__AIM OF THE EXERCISE__.
The lines to copy are those in the listing below that contain the word "label".

__DATASET EXCERPTS__.
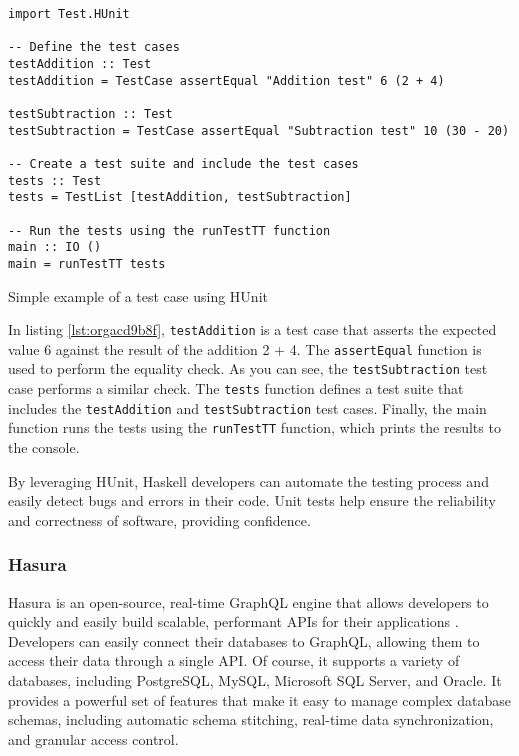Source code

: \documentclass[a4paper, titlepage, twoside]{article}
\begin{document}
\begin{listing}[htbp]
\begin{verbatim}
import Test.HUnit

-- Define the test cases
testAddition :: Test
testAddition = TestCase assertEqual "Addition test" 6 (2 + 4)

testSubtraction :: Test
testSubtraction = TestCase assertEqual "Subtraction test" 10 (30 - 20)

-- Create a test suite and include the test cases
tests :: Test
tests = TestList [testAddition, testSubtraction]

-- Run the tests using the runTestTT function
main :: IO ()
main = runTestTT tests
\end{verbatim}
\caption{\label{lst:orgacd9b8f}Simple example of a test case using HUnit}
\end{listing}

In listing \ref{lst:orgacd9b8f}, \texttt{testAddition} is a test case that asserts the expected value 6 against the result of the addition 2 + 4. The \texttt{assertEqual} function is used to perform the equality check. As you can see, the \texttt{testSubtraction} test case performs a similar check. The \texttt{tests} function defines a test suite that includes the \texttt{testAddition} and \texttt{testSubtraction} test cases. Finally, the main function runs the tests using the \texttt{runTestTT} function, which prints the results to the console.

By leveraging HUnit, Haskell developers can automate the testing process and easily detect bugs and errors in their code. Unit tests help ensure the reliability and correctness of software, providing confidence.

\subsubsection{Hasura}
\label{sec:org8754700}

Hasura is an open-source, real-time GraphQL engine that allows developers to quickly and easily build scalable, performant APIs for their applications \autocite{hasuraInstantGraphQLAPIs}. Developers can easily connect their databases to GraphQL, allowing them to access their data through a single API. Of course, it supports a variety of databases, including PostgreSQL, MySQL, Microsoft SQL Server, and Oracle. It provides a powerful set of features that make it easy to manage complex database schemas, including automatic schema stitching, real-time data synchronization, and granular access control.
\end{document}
==
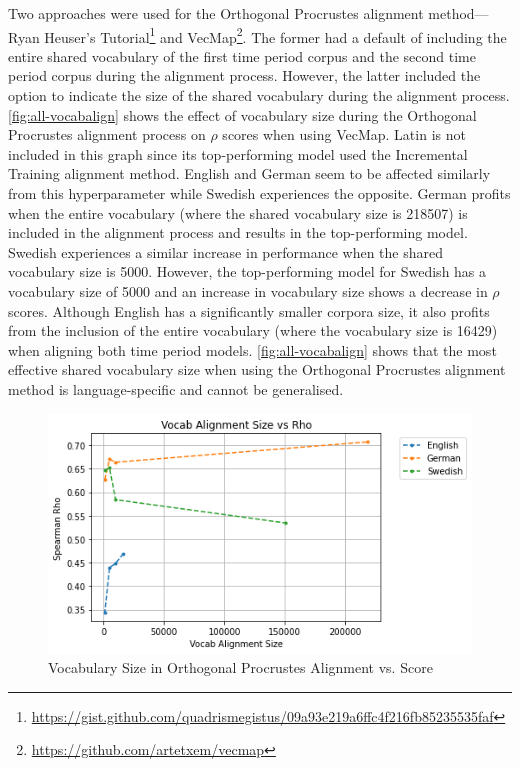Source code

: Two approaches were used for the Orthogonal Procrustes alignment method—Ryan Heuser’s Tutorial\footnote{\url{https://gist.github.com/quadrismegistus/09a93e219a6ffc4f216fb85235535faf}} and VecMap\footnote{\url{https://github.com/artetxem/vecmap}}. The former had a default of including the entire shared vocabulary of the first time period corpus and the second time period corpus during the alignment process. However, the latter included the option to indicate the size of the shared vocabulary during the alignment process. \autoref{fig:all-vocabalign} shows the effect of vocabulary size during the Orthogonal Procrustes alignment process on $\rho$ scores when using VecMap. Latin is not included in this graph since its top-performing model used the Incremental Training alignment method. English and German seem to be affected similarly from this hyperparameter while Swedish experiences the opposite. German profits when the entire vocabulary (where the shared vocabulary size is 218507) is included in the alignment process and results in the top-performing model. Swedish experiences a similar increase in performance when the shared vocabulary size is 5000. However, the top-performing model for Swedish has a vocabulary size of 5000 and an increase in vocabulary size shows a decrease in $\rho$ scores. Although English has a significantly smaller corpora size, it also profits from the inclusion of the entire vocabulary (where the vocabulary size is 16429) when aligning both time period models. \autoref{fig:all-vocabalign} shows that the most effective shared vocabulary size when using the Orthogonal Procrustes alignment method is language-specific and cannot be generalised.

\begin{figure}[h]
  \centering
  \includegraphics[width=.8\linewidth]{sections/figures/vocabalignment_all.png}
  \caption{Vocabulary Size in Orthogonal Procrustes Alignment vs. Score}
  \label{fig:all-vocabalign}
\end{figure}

__EXPECTED ANSWER__.
\caption{\label{lst:orgacd9b8f}Simple example of a test case using HUnit}
\label{sec:org8754700}
  \label{fig:all-vocabalign}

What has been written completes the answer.